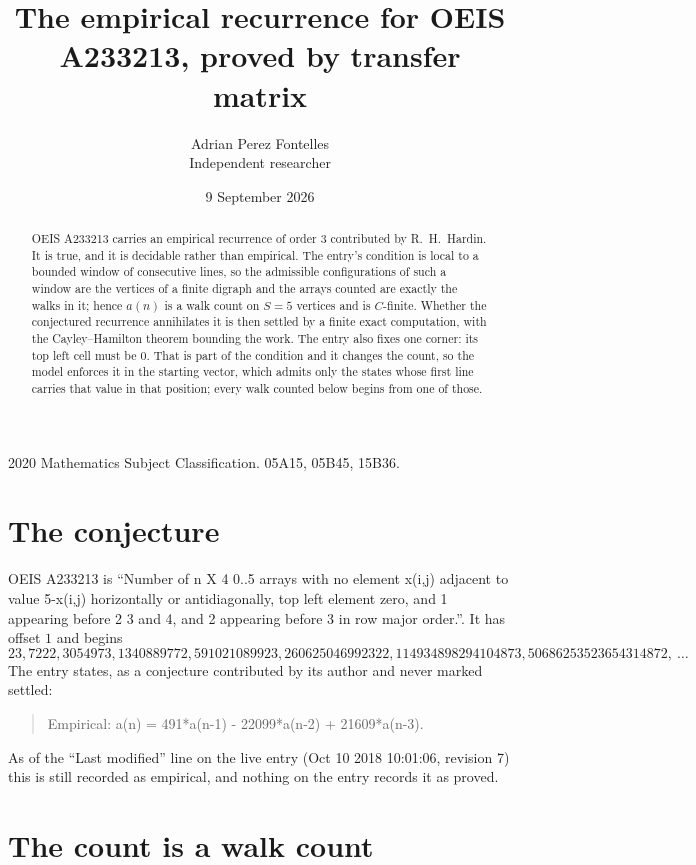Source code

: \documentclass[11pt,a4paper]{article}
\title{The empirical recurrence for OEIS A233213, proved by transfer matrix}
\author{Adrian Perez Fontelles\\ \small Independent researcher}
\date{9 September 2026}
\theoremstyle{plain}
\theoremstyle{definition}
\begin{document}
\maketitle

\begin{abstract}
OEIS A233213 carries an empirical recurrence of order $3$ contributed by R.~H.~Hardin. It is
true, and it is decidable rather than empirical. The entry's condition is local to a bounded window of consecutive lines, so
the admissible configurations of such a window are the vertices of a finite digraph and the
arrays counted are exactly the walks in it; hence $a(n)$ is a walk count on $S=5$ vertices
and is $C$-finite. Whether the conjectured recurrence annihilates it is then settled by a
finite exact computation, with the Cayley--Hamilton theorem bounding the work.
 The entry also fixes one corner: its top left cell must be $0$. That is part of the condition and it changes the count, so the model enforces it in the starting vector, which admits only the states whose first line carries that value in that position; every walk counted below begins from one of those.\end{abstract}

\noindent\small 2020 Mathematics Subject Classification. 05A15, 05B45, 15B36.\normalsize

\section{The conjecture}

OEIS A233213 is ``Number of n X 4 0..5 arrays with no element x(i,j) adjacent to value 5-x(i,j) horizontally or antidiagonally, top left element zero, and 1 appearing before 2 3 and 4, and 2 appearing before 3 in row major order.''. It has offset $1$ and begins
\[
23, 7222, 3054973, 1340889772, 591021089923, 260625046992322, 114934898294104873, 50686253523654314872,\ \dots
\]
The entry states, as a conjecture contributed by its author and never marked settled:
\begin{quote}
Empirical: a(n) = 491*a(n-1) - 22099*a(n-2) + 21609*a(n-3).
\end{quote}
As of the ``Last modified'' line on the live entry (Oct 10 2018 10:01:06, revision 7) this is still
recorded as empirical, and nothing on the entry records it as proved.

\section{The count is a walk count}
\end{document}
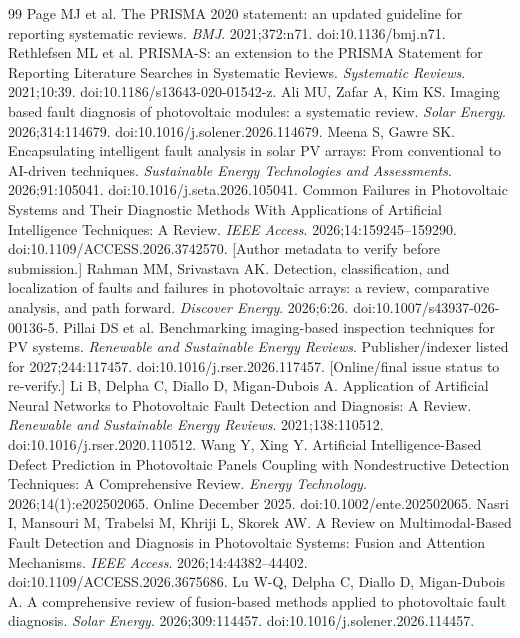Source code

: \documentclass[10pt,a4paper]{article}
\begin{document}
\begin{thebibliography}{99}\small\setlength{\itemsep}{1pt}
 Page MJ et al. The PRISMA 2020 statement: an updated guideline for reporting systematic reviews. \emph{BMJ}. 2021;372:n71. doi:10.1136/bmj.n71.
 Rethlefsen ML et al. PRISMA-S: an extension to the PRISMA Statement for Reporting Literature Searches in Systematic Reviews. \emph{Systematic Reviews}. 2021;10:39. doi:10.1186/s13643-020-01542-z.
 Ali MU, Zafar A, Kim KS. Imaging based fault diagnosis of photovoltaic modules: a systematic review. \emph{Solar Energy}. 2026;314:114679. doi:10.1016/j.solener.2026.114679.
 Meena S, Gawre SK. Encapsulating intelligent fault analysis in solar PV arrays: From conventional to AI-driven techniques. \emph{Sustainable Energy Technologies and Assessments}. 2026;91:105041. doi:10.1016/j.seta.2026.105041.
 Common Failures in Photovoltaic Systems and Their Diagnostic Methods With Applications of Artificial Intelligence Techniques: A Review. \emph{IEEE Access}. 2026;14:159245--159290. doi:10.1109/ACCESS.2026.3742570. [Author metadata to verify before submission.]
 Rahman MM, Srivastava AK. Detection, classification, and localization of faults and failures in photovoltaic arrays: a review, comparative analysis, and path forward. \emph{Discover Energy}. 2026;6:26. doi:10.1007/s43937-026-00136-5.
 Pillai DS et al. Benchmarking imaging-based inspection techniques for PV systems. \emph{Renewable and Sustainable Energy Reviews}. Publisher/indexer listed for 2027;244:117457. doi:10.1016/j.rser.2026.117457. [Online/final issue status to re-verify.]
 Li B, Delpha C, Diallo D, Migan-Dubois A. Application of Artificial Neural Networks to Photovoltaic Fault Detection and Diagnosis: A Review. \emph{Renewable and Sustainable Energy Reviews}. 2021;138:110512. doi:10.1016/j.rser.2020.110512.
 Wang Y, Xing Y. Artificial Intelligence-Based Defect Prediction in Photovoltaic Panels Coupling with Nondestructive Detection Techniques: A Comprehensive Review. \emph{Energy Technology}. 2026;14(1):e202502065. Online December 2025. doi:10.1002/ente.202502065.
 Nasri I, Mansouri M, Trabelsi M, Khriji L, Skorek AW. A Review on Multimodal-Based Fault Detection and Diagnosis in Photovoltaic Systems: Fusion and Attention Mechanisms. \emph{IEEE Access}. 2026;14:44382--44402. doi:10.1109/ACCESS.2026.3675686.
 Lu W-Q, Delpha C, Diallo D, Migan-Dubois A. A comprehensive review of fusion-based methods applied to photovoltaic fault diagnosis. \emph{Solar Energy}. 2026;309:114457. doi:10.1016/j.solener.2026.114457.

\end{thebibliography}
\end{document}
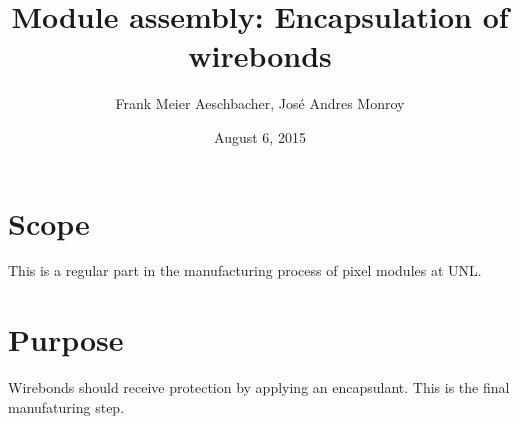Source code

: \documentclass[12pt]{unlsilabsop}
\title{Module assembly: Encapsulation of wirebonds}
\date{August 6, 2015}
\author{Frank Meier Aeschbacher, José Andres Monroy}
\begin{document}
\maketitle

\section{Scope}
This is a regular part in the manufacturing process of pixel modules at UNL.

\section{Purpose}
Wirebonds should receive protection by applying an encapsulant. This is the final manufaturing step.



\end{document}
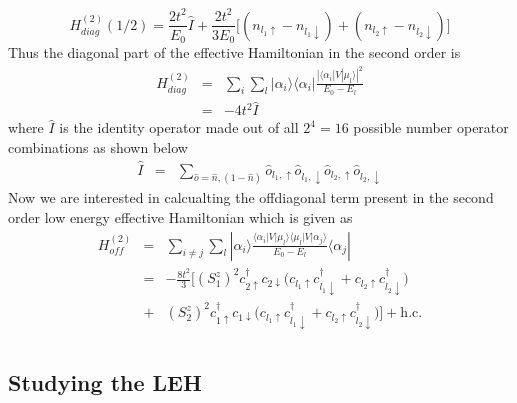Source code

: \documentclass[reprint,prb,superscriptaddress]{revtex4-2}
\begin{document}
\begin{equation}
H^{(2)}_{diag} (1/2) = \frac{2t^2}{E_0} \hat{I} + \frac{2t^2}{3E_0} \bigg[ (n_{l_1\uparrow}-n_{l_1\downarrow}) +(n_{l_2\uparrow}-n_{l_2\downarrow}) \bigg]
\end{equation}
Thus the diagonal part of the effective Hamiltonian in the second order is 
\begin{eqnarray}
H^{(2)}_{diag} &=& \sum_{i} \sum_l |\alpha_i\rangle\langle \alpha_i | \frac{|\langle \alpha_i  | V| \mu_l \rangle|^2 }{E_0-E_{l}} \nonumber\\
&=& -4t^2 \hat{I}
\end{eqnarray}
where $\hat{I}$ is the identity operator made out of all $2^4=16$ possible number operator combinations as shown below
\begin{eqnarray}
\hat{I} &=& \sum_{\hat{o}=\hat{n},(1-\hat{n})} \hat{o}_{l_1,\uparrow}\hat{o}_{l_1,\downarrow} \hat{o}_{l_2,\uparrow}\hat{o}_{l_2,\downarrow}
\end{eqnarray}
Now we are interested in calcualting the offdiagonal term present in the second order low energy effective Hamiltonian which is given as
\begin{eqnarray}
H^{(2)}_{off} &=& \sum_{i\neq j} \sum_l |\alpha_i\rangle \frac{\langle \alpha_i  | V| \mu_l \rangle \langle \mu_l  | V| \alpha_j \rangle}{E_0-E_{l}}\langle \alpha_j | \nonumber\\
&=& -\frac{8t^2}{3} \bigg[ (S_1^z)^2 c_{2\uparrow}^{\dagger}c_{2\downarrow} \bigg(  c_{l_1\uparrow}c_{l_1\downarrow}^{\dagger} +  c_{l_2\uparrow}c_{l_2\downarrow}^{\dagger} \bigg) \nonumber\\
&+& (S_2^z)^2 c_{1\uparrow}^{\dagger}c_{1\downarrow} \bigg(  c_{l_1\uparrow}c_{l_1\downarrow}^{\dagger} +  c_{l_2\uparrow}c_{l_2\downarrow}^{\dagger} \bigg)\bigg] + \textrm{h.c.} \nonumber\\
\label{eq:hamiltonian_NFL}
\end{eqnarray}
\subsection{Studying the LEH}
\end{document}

☆ ☆ ☆ ☆

= EXERCISE =
Would you write out the data exactly, with no pictures in the copy?

= FINISHED TASK =
Source code

: \documentclass[11pt,a4paper]{article}
\title{The empirical recurrence for OEIS A233213, proved by transfer matrix}
\author{Adrian Perez Fontelles\\ \small Independent researcher}
\date{9 September 2026}
\theoremstyle{plain}
\theoremstyle{definition}
\begin{document}
\maketitle

\begin{abstract}
OEIS A233213 carries an empirical recurrence of order $3$ contributed by R.~H.~Hardin. It is
true, and it is decidable rather than empirical. The entry's condition is local to a bounded window of consecutive lines, so
the admissible configurations of such a window are the vertices of a finite digraph and the
arrays counted are exactly the walks in it; hence $a(n)$ is a walk count on $S=5$ vertices
and is $C$-finite. Whether the conjectured recurrence annihilates it is then settled by a
finite exact computation, with the Cayley--Hamilton theorem bounding the work.
 The entry also fixes one corner: its top left cell must be $0$. That is part of the condition and it changes the count, so the model enforces it in the starting vector, which admits only the states whose first line carries that value in that position; every walk counted below begins from one of those.\end{abstract}

\noindent\small 2020 Mathematics Subject Classification. 05A15, 05B45, 15B36.\normalsize

\section{The conjecture}

OEIS A233213 is ``Number of n X 4 0..5 arrays with no element x(i,j) adjacent to value 5-x(i,j) horizontally or antidiagonally, top left element zero, and 1 appearing before 2 3 and 4, and 2 appearing before 3 in row major order.''. It has offset $1$ and begins
\[
23, 7222, 3054973, 1340889772, 591021089923, 260625046992322, 114934898294104873, 50686253523654314872,\ \dots
\]
The entry states, as a conjecture contributed by its author and never marked settled:
\begin{quote}
Empirical: a(n) = 491*a(n-1) - 22099*a(n-2) + 21609*a(n-3).
\end{quote}
As of the ``Last modified'' line on the live entry (Oct 10 2018 10:01:06, revision 7) this is still
recorded as empirical, and nothing on the entry records it as proved.

\section{The count is a walk count}
\end{document}
Source code

: \documentclass[10pt,a4paper]{article}
\begin{document}
\begin{thebibliography}{99}\small\setlength{\itemsep}{1pt}
 Page MJ et al. The PRISMA 2020 statement: an updated guideline for reporting systematic reviews. \emph{BMJ}. 2021;372:n71. doi:10.1136/bmj.n71.
 Rethlefsen ML et al. PRISMA-S: an extension to the PRISMA Statement for Reporting Literature Searches in Systematic Reviews. \emph{Systematic Reviews}. 2021;10:39. doi:10.1186/s13643-020-01542-z.
 Ali MU, Zafar A, Kim KS. Imaging based fault diagnosis of photovoltaic modules: a systematic review. \emph{Solar Energy}. 2026;314:114679. doi:10.1016/j.solener.2026.114679.
 Meena S, Gawre SK. Encapsulating intelligent fault analysis in solar PV arrays: From conventional to AI-driven techniques. \emph{Sustainable Energy Technologies and Assessments}. 2026;91:105041. doi:10.1016/j.seta.2026.105041.
 Common Failures in Photovoltaic Systems and Their Diagnostic Methods With Applications of Artificial Intelligence Techniques: A Review. \emph{IEEE Access}. 2026;14:159245--159290. doi:10.1109/ACCESS.2026.3742570. [Author metadata to verify before submission.]
 Rahman MM, Srivastava AK. Detection, classification, and localization of faults and failures in photovoltaic arrays: a review, comparative analysis, and path forward. \emph{Discover Energy}. 2026;6:26. doi:10.1007/s43937-026-00136-5.
 Pillai DS et al. Benchmarking imaging-based inspection techniques for PV systems. \emph{Renewable and Sustainable Energy Reviews}. Publisher/indexer listed for 2027;244:117457. doi:10.1016/j.rser.2026.117457. [Online/final issue status to re-verify.]
 Li B, Delpha C, Diallo D, Migan-Dubois A. Application of Artificial Neural Networks to Photovoltaic Fault Detection and Diagnosis: A Review. \emph{Renewable and Sustainable Energy Reviews}. 2021;138:110512. doi:10.1016/j.rser.2020.110512.
 Wang Y, Xing Y. Artificial Intelligence-Based Defect Prediction in Photovoltaic Panels Coupling with Nondestructive Detection Techniques: A Comprehensive Review. \emph{Energy Technology}. 2026;14(1):e202502065. Online December 2025. doi:10.1002/ente.202502065.
 Nasri I, Mansouri M, Trabelsi M, Khriji L, Skorek AW. A Review on Multimodal-Based Fault Detection and Diagnosis in Photovoltaic Systems: Fusion and Attention Mechanisms. \emph{IEEE Access}. 2026;14:44382--44402. doi:10.1109/ACCESS.2026.3675686.
 Lu W-Q, Delpha C, Diallo D, Migan-Dubois A. A comprehensive review of fusion-based methods applied to photovoltaic fault diagnosis. \emph{Solar Energy}. 2026;309:114457. doi:10.1016/j.solener.2026.114457.

\end{thebibliography}
\end{document}
Source code

: \documentclass[12pt]{unlsilabsop}
\title{Module assembly: Encapsulation of wirebonds}
\date{August 6, 2015}
\author{Frank Meier Aeschbacher, José Andres Monroy}
\begin{document}
\maketitle

\section{Scope}
This is a regular part in the manufacturing process of pixel modules at UNL.

\section{Purpose}
Wirebonds should receive protection by applying an encapsulant. This is the final manufaturing step.



\end{document}
Source code

: \documentclass[reprint,prb,superscriptaddress]{revtex4-2}
\begin{document}
\begin{equation}
H^{(2)}_{diag} (1/2) = \frac{2t^2}{E_0} \hat{I} + \frac{2t^2}{3E_0} \bigg[ (n_{l_1\uparrow}-n_{l_1\downarrow}) +(n_{l_2\uparrow}-n_{l_2\downarrow}) \bigg]
\end{equation}
Thus the diagonal part of the effective Hamiltonian in the second order is 
\begin{eqnarray}
H^{(2)}_{diag} &=& \sum_{i} \sum_l |\alpha_i\rangle\langle \alpha_i | \frac{|\langle \alpha_i  | V| \mu_l \rangle|^2 }{E_0-E_{l}} \nonumber\\
&=& -4t^2 \hat{I}
\end{eqnarray}
where $\hat{I}$ is the identity operator made out of all $2^4=16$ possible number operator combinations as shown below
\begin{eqnarray}
\hat{I} &=& \sum_{\hat{o}=\hat{n},(1-\hat{n})} \hat{o}_{l_1,\uparrow}\hat{o}_{l_1,\downarrow} \hat{o}_{l_2,\uparrow}\hat{o}_{l_2,\downarrow}
\end{eqnarray}
Now we are interested in calcualting the offdiagonal term present in the second order low energy effective Hamiltonian which is given as
\begin{eqnarray}
H^{(2)}_{off} &=& \sum_{i\neq j} \sum_l |\alpha_i\rangle \frac{\langle \alpha_i  | V| \mu_l \rangle \langle \mu_l  | V| \alpha_j \rangle}{E_0-E_{l}}\langle \alpha_j | \nonumber\\
&=& -\frac{8t^2}{3} \bigg[ (S_1^z)^2 c_{2\uparrow}^{\dagger}c_{2\downarrow} \bigg(  c_{l_1\uparrow}c_{l_1\downarrow}^{\dagger} +  c_{l_2\uparrow}c_{l_2\downarrow}^{\dagger} \bigg) \nonumber\\
&+& (S_2^z)^2 c_{1\uparrow}^{\dagger}c_{1\downarrow} \bigg(  c_{l_1\uparrow}c_{l_1\downarrow}^{\dagger} +  c_{l_2\uparrow}c_{l_2\downarrow}^{\dagger} \bigg)\bigg] + \textrm{h.c.} \nonumber\\
\label{eq:hamiltonian_NFL}
\end{eqnarray}
\subsection{Studying the LEH}
\end{document}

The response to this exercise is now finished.